Route all AI agent HTTP traffic through a forward proxy that classifies every destination domain and applies category-based filtering rules before the request reaches the internet. Our 102 million domain database provides the classification layer that transforms a generic proxy into a purpose-built agent governance gateway.
Every enterprise filters employee web traffic through a proxy. AI agent traffic bypasses these controls entirely, creating an unmonitored egress path to the public internet.
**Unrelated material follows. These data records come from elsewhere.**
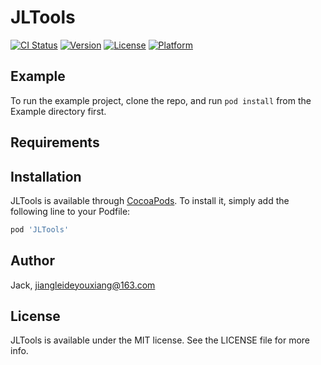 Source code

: # JLTools

[![CI Status](https://img.shields.io/travis/Jack/JLTools.svg?style=flat)](https://travis-ci.org/Jack/JLTools)
[![Version](https://img.shields.io/cocoapods/v/JLTools.svg?style=flat)](https://cocoapods.org/pods/JLTools)
[![License](https://img.shields.io/cocoapods/l/JLTools.svg?style=flat)](https://cocoapods.org/pods/JLTools)
[![Platform](https://img.shields.io/cocoapods/p/JLTools.svg?style=flat)](https://cocoapods.org/pods/JLTools)

## Example

To run the example project, clone the repo, and run `pod install` from the Example directory first.

## Requirements

## Installation

JLTools is available through [CocoaPods](https://cocoapods.org). To install
it, simply add the following line to your Podfile:

```ruby
pod 'JLTools'
```

## Author

Jack, jiangleideyouxiang@163.com

## License

JLTools is available under the MIT license. See the LICENSE file for more info.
Enterprise networks route employee web traffic through forward proxies — Zscaler, Broadcom (Symantec), McAfee Web Gateway, or open-source solutions like Squid. These proxies inspect every HTTP request, classify the destination, and apply category-based policies: block adult content, allow business sites, log social media access. But when an AI agent makes HTTP requests, those requests typically bypass the corporate proxy entirely. The agent runtime issues requests from a cloud VM, a container, or a serverless function that has no proxy configuration. The result is an uncontrolled, unmonitored egress channel to the entire internet.
Build a forward proxy specifically designed for AI agent HTTP traffic. Every request from an agent runtime is routed through this proxy. The proxy extracts the destination domain from each request, queries the 102M domain categorization database, and evaluates the result against the agent's category-based policy. Allowed categories pass through. Blocked categories receive an HTTP 403 response. Flagged categories are logged for review. The entire decision happens in the proxy layer — before the request reaches the destination server.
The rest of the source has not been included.